True along the Equator and along two chosen standard parallels equidistant from the Equator.


Increases with distance from the Equator to infinity at the poles.


Scale is constant along any given parallel; same scale at parallel of opposite sign (north +, south -) and is the same in all directions near any given point.




Infinitesimally small circles of equal size on the globe appear as circles on the map (indicating conformality) but increase in size away from the Equator (indicating area distortion). Great distortion of area in polar regions. Conformality (and therefore local angle preservation) fails at the poles. Low distortion near the Equator.

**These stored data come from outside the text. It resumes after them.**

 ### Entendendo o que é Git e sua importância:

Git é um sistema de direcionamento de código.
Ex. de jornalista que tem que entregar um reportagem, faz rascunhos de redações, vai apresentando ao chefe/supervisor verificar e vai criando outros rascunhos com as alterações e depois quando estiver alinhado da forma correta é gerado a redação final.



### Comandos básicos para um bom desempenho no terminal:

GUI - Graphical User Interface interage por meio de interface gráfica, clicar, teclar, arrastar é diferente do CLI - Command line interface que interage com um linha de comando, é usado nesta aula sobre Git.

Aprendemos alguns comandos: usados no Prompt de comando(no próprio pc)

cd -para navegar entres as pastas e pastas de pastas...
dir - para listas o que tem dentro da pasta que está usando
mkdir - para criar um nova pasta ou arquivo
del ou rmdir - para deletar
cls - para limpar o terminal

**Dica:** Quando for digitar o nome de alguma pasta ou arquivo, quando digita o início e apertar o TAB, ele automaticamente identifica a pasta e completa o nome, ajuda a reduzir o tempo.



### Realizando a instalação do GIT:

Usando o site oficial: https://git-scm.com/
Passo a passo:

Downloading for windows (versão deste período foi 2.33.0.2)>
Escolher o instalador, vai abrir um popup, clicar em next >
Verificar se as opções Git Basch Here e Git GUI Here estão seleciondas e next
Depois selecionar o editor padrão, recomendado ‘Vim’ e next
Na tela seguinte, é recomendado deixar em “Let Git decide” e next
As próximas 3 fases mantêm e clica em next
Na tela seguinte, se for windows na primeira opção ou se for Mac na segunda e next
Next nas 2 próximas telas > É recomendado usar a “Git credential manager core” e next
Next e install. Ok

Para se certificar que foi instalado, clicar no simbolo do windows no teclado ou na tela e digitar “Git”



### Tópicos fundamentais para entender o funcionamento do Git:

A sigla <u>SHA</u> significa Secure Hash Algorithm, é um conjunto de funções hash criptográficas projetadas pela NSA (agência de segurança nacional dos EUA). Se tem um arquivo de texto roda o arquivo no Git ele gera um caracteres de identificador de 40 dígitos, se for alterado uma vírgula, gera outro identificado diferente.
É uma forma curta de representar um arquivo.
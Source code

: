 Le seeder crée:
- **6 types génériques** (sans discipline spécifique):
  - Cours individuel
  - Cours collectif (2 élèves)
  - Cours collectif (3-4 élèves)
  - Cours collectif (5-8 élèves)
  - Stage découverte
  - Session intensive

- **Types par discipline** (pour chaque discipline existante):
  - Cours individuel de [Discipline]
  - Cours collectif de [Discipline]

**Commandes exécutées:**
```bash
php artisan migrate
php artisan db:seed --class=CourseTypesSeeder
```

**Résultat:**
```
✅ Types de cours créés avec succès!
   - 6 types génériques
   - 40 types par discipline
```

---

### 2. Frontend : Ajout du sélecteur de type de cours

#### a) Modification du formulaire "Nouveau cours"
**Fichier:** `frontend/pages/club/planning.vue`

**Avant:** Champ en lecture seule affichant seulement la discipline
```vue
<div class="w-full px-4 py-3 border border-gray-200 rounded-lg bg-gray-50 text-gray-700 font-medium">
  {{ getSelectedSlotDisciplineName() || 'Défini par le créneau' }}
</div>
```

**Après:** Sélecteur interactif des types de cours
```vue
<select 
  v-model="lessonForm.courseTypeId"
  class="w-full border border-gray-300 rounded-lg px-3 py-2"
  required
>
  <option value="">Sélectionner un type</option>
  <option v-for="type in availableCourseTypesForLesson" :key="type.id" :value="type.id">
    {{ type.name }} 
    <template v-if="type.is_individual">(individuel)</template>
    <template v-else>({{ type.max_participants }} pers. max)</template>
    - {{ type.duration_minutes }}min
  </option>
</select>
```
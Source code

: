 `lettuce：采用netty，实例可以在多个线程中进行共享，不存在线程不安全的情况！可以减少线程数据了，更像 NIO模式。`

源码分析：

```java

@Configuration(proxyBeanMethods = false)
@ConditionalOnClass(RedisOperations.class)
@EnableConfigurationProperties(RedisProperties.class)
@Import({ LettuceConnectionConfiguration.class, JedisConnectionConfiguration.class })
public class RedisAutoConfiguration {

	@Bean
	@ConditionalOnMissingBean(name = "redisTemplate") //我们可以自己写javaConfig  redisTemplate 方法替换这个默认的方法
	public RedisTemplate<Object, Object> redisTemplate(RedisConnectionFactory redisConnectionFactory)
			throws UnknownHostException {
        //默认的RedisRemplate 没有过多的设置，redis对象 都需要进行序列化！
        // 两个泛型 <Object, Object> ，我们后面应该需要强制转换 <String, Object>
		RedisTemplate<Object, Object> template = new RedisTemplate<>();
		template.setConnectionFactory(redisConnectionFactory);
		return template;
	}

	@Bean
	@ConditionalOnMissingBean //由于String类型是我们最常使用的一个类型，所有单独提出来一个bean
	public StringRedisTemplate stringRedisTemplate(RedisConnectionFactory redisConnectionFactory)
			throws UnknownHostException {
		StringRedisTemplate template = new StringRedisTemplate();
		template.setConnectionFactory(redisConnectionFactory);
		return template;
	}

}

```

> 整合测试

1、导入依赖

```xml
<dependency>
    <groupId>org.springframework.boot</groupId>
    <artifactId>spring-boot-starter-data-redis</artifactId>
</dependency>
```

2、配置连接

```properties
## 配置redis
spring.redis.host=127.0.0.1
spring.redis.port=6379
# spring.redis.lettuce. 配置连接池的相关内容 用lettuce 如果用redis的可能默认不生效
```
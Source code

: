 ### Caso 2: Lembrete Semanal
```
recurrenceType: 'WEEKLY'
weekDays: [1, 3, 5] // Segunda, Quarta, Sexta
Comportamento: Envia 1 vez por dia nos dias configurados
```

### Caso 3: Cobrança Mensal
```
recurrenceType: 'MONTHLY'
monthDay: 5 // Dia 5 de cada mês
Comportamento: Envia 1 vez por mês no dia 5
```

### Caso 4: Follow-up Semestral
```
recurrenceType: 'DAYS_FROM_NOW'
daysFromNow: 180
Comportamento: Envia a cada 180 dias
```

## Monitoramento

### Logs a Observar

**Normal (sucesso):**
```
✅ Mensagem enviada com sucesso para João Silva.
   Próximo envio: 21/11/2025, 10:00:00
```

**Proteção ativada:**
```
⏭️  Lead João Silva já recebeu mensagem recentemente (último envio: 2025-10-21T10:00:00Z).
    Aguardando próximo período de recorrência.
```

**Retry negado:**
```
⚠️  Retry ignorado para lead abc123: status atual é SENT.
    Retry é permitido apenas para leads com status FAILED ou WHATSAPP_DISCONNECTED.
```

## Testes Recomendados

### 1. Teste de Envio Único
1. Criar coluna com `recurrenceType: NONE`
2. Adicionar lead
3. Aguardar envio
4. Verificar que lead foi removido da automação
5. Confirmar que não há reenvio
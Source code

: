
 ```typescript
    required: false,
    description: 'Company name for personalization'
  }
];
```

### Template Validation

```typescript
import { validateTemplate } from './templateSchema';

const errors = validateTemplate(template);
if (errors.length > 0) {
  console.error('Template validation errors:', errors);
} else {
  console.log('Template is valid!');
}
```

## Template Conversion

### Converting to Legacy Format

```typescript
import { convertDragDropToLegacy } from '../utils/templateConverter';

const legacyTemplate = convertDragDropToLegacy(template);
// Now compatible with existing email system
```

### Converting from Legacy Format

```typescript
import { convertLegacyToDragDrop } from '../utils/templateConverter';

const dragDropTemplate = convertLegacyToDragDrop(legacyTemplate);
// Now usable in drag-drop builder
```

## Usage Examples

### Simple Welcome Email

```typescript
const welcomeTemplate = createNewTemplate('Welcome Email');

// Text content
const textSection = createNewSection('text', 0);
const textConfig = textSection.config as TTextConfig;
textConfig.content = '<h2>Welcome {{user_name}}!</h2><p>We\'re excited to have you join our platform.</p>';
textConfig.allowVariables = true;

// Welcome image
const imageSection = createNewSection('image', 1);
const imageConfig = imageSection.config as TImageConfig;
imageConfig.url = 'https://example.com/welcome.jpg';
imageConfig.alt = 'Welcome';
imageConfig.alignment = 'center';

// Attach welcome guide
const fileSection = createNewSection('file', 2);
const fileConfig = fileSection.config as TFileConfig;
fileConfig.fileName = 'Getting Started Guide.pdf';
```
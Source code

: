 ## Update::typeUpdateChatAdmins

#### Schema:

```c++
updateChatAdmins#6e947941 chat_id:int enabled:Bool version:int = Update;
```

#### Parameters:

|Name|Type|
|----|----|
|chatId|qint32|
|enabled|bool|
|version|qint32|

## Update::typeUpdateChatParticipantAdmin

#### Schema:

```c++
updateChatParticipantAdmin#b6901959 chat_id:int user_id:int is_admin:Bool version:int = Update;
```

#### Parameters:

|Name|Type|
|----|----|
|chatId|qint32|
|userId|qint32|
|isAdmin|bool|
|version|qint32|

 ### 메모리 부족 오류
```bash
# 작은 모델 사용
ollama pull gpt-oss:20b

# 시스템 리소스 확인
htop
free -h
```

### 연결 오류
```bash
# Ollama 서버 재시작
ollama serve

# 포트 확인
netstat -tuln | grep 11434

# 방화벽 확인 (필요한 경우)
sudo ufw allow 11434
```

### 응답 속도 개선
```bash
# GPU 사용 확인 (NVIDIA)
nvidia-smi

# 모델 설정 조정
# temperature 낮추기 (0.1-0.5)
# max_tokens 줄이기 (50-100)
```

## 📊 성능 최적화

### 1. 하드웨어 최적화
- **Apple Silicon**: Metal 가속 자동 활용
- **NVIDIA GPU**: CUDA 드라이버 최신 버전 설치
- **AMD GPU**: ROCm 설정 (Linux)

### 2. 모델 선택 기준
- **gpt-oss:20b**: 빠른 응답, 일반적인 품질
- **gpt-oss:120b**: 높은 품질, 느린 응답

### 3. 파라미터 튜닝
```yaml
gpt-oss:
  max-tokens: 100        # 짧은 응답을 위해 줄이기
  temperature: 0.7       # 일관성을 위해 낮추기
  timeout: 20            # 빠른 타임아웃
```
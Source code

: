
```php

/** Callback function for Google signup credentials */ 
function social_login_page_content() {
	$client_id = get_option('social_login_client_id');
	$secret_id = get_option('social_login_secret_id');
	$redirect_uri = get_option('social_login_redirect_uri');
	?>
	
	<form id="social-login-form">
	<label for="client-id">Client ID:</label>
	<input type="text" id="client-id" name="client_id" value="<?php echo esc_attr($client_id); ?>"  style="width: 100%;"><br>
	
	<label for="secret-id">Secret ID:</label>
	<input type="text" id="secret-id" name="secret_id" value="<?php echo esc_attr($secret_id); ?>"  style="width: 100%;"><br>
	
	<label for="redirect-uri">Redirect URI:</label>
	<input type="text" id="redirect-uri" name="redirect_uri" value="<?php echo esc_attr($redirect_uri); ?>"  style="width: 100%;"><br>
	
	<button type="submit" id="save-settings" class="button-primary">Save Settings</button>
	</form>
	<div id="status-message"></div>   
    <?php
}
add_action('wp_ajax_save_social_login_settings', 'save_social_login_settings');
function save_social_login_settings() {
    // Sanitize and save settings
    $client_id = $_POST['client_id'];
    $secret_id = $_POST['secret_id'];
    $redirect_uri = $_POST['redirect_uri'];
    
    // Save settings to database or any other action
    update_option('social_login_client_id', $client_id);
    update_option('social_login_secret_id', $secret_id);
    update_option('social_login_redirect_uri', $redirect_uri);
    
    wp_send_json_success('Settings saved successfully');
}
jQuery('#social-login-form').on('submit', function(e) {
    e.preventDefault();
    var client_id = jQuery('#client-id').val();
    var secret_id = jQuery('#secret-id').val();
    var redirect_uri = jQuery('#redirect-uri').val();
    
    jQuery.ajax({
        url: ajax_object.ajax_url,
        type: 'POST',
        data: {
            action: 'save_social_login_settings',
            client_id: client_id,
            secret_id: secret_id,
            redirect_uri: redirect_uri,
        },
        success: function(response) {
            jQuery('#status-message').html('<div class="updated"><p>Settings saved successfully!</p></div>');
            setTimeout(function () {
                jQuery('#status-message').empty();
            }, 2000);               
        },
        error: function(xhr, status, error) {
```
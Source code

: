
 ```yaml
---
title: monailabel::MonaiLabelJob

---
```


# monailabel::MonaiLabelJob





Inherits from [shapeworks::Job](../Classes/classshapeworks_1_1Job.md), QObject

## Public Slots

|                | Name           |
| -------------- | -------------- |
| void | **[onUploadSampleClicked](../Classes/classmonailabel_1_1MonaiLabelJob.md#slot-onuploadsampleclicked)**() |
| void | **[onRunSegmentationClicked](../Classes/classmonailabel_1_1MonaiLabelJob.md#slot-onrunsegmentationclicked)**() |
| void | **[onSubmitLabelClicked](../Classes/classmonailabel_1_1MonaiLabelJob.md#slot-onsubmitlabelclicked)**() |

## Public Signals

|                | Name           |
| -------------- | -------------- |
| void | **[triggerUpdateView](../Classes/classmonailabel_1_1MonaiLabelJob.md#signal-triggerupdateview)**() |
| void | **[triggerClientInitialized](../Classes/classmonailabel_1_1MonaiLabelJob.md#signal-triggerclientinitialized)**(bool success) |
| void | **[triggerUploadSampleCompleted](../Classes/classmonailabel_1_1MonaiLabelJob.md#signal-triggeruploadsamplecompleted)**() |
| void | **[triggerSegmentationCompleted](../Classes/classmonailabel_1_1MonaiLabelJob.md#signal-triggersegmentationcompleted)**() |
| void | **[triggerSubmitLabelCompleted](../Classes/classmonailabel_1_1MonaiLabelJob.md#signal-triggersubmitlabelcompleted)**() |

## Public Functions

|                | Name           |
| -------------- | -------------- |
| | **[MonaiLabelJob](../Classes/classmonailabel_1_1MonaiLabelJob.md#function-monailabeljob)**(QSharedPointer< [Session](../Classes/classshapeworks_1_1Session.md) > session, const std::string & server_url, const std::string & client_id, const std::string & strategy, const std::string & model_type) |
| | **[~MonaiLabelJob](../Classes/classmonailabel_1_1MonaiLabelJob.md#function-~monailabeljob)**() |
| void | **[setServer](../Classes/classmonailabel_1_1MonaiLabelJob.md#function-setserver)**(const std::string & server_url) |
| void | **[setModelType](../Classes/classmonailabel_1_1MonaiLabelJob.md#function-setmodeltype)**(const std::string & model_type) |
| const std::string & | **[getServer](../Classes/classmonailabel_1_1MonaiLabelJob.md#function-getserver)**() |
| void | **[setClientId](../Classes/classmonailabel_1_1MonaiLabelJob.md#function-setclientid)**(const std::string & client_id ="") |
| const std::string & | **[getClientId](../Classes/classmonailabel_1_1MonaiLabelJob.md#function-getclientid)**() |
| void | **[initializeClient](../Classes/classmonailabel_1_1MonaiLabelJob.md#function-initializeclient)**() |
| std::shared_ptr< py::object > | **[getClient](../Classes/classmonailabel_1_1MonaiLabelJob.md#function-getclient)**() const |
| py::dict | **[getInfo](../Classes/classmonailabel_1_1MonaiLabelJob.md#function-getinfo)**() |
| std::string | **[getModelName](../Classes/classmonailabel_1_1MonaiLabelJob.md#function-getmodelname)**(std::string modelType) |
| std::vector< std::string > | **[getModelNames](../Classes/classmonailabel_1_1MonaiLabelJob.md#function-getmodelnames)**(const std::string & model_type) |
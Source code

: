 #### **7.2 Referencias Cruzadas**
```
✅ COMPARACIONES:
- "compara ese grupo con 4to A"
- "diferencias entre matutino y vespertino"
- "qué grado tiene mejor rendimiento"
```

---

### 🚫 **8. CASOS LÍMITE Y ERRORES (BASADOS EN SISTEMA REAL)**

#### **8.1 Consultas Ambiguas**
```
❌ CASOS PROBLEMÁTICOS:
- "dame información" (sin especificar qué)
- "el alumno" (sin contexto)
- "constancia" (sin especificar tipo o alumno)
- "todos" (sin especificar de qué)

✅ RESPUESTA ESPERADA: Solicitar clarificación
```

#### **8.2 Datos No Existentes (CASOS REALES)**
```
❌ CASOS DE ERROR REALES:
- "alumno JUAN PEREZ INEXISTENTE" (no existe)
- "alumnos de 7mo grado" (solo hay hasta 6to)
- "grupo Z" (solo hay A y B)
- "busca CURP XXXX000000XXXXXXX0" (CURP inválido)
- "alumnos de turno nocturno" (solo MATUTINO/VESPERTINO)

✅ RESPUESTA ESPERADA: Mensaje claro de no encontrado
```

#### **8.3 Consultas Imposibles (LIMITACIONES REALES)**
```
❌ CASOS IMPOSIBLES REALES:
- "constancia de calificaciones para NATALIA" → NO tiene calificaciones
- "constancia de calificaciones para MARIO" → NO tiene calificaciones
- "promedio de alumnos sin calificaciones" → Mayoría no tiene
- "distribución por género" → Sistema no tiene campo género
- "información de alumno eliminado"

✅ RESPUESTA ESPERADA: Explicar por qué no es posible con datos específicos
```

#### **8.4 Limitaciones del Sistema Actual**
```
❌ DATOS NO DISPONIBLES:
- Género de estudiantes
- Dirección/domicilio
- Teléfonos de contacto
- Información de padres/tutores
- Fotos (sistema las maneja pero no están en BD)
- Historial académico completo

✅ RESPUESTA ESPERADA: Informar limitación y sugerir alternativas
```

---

Designed and recommended for navigational usage because of straight rhumb lines; standard for marine charts. Recommended and used for conformal mapping of regions predominantly bordering the Equator. The Mercator projection attained great fame because of its utility for marine navigation.


One unfortunate result of this fame is that it subsequently was frequently and inappropriately used as a thematic world map in atlases and for wall charts. It presents a highly misleading view of the world because of the excessive distortion of area away from the poles.  A case in point is the classic schoolroom map of the Earth in Mercator projection that has convinced generations of school children that Greenland is as large as North America.


See the Gall projection topic for additional discussion of the Mercator projection, why it is especially useful in the Third World and the evil political attack on its usage.




Presented by Gerardus Mercator (1512-1594) of Flanders in 1569 on a large world map "for use in navigation".



Gerardus Mercator


A 1532 masters graduate of the University of Louvain, Mercator was originally known as Gerard de Cremere. He worked mainly in Louvain and Duisburg, where he produced most of his famous maps and was appointed Court Cosmographer to Duke Wilhelm of Cleve.


Mercator had moved to Duisburg in 1552 after the University of Louvain interceded to have him freed from prison where he had languished for seven months after being charged with heresy in 1544 after travels related to his cartographic work. He was the first to use the term atlas to refer to a collection of maps.


Mercator also invented a process for mass production of globes. In earlier times globes were produced using a labor-intensive process of engraving directly upon solid spheres. Mercator created papier-mâché, hollow globes to which he glued mass produced, hand-colored, paper engravings shaped in the now-familiar 12 gores (shapes narrowing towards the poles) plus two circular polar end caps. He produced several hundred terrestrial and celestial globes mounted in wooden stands, of which 22 matched pairs are still extent.


Over 450 years after his imprisonment, Mercator continues to be assaulted by the technologically inept but politically well-connected, as in the anti-Mercator political assault by "Peters projection" (another name for the Gall projection)  advocates.


Limiting Forms


A Transverse Mercator projection is achieved when the Mercator projection's cylinder is rotated about the Earth so that instead of the Equator being the central ring of the cylinder a Meridian (that is, a longitude line) becomes the central ring.




Specifying a non-Equatorial latitude origin causes an oblique projection.